Unos instantes después, Hanejt, el comandante de la flota real, alertado por un teniente, llegaba a toda prisa. Atónito, tras un momento de vacilación, estrechó a Seschi entre sus brazos.
—¡Mi señor, estás vivo! Gracias a los dioses. Hace meses que te creíamos muerto, arrastrado por la tormenta.
Entonces vio a Jirá y Tash’Kor.
—¡Por Horus! ¡La princesa! Y el… el…
—Y el príncipe Tash’Kor —dijo Seschi, terminando la frase—. Que sea tratado con todos los honores. No es nuestro enemigo.
—Pero raptó a la princesa… —replicó Hanejt—. Dicen que quería matarla.

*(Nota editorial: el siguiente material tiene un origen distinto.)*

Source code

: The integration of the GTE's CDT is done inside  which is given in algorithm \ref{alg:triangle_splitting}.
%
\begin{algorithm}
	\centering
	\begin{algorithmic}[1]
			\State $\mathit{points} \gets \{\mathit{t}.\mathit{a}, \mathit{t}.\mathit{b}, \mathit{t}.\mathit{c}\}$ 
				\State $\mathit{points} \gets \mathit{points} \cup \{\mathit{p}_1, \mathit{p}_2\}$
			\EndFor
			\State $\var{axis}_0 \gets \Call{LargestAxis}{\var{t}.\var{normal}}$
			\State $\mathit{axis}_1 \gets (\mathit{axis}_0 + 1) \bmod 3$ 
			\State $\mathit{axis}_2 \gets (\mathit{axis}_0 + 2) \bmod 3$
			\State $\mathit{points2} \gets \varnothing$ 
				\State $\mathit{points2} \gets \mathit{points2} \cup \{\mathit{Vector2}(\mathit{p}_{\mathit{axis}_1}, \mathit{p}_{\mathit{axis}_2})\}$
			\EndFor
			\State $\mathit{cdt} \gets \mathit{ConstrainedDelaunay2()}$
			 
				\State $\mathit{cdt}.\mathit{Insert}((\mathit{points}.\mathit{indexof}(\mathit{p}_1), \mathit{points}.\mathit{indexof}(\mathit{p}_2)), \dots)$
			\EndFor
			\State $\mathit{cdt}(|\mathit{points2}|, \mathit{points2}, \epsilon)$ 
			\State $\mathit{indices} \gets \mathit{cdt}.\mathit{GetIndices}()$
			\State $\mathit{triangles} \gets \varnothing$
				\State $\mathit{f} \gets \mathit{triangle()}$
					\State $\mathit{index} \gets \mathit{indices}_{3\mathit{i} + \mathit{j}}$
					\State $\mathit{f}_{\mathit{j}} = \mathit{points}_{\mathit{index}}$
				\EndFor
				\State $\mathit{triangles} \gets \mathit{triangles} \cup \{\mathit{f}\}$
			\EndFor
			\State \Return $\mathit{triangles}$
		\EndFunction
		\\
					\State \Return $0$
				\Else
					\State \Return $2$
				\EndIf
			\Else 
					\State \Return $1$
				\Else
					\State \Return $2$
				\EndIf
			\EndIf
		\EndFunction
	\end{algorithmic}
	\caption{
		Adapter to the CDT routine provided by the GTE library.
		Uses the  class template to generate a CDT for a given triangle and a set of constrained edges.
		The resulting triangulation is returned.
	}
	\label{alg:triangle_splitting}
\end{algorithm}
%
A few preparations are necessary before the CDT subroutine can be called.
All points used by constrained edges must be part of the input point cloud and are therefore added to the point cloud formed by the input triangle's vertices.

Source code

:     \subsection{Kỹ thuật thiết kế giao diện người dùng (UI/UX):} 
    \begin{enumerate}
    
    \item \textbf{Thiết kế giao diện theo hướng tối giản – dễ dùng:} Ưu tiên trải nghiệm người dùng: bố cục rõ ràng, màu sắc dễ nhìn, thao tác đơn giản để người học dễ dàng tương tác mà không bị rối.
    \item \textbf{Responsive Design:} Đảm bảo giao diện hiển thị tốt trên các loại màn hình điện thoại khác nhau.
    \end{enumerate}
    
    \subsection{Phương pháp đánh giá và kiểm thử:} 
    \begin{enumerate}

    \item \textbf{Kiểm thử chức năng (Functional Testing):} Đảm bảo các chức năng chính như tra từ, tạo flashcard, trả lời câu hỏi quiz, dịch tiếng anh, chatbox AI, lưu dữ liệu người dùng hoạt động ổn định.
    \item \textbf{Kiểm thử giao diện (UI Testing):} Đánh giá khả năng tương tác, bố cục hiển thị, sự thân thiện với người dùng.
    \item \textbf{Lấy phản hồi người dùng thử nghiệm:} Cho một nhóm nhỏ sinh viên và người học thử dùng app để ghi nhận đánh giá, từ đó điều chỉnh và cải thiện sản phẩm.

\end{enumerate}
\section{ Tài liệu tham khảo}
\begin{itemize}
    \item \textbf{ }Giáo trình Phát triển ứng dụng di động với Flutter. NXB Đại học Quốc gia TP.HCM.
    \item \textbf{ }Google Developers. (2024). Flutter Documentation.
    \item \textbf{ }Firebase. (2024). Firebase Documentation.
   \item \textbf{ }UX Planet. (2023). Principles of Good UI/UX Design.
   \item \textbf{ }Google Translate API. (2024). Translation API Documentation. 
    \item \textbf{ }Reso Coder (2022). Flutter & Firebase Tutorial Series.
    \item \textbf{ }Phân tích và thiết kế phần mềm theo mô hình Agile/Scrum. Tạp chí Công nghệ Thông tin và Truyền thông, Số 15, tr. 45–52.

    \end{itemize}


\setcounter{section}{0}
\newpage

—Eso dicen. Pero tú mismo puedes comprobar que está viva. Sería demasiado largo de contar. Pero, dime, ¿qué ha ocurrido?
—¡Hemos vencido, mi señor! El Horus Neteri-Jet está aquí. Él te lo contará todo mejor que yo.
—¿Mi padre?
—Una vez más nos ha conducido a la victoria, mi señor.

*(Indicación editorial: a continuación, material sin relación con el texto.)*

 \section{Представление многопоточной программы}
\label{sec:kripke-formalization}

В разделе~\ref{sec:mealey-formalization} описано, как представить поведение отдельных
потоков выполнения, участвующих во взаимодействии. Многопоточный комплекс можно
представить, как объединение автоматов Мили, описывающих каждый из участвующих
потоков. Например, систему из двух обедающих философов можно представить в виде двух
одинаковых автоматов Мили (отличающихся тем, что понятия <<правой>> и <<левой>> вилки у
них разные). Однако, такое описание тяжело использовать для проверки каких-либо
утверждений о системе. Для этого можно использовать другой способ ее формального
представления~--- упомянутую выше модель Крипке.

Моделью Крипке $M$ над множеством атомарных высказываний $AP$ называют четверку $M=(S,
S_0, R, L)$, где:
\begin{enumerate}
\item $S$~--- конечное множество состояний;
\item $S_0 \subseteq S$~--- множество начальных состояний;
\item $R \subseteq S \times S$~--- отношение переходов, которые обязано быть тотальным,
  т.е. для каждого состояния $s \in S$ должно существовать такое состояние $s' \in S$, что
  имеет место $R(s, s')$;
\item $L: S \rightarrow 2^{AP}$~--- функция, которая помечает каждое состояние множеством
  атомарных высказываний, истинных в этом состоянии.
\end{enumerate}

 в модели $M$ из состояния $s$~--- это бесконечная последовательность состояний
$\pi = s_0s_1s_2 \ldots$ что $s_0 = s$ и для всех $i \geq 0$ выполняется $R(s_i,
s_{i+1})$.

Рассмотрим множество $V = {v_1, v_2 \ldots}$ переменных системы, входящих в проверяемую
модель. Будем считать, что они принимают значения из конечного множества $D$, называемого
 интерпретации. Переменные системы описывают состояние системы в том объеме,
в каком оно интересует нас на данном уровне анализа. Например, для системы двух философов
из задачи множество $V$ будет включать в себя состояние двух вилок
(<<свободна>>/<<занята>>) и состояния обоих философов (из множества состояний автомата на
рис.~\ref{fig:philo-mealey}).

Instantes después penetraban en el palacio del gobernador, situado en la parte alta de la ciudad. Un capitán se había adelantado para transmitir la nueva al rey. Cuando éste vio aparecer a sus dos hijos, sanos y salvos, apenas pudo contener la intensa emoción que le embargó. Rompiendo el protocolo que exigía que todos se postrasen ante el dios vivo, Djoser no esperó a que Seschi y Jirá estuvieran cerca de él. Se levantó y fue hacia ellos para abrazarlos.

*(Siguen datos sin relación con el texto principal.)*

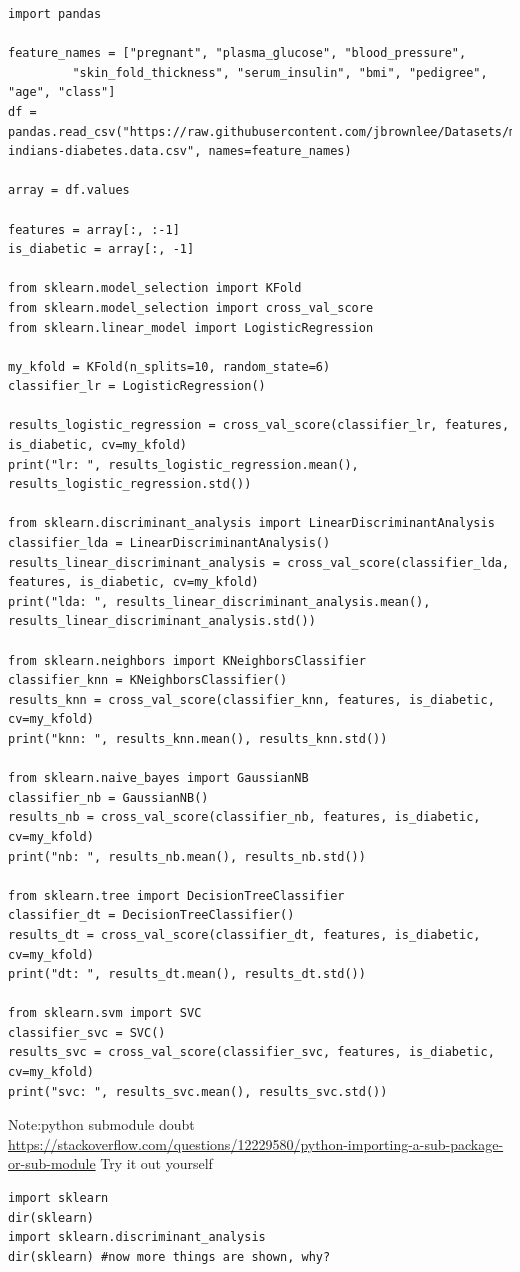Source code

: \documentclass[11pt]{article}
\begin{document}
\begin{verbatim}
import pandas

feature_names = ["pregnant", "plasma_glucose", "blood_pressure", 
		 "skin_fold_thickness", "serum_insulin", "bmi", "pedigree", "age", "class"]
df = pandas.read_csv("https://raw.githubusercontent.com/jbrownlee/Datasets/master/pima-indians-diabetes.data.csv", names=feature_names)

array = df.values

features = array[:, :-1]
is_diabetic = array[:, -1]

from sklearn.model_selection import KFold
from sklearn.model_selection import cross_val_score
from sklearn.linear_model import LogisticRegression

my_kfold = KFold(n_splits=10, random_state=6)
classifier_lr = LogisticRegression()

results_logistic_regression = cross_val_score(classifier_lr, features, is_diabetic, cv=my_kfold)
print("lr: ", results_logistic_regression.mean(), results_logistic_regression.std())

from sklearn.discriminant_analysis import LinearDiscriminantAnalysis
classifier_lda = LinearDiscriminantAnalysis()
results_linear_discriminant_analysis = cross_val_score(classifier_lda, features, is_diabetic, cv=my_kfold)
print("lda: ", results_linear_discriminant_analysis.mean(), results_linear_discriminant_analysis.std())

from sklearn.neighbors import KNeighborsClassifier
classifier_knn = KNeighborsClassifier()
results_knn = cross_val_score(classifier_knn, features, is_diabetic, cv=my_kfold)
print("knn: ", results_knn.mean(), results_knn.std())

from sklearn.naive_bayes import GaussianNB
classifier_nb = GaussianNB()
results_nb = cross_val_score(classifier_nb, features, is_diabetic, cv=my_kfold)
print("nb: ", results_nb.mean(), results_nb.std())

from sklearn.tree import DecisionTreeClassifier
classifier_dt = DecisionTreeClassifier()
results_dt = cross_val_score(classifier_dt, features, is_diabetic, cv=my_kfold)
print("dt: ", results_dt.mean(), results_dt.std())

from sklearn.svm import SVC
classifier_svc = SVC()
results_svc = cross_val_score(classifier_svc, features, is_diabetic, cv=my_kfold)
print("svc: ", results_svc.mean(), results_svc.std())

\end{verbatim}

Note:python submodule doubt
\url{https://stackoverflow.com/questions/12229580/python-importing-a-sub-package-or-sub-module}
Try it out yourself
\begin{verbatim}
import sklearn
dir(sklearn)
import sklearn.discriminant_analysis
dir(sklearn) #now more things are shown, why?
\end{verbatim}
\end{document}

—Mil gracias sean dadas a los dioses —dijo, con los ojos empañados.
Se echó a reír, con una risa sonora, triunfante, reflejo de la dicha que sentía. Pero su mirada se posó entonces en Tash’Kor y su rostro se endureció.
El chipriota se arrodilló a sus pies. Jirá y Seschi se situaron a ambos lados del joven, a modo de protección.
—Todo es culpa mía, padre —declaró Jirá—. Yo fui quien incitó a Tash’Kor a abandonar Kemit. Supe la verdad sobre mi nacimiento y no pude soportar la idea de no ser tu hija. Hoy sé que no era más que un estúpido orgullo por mi parte. ¡Perdóname!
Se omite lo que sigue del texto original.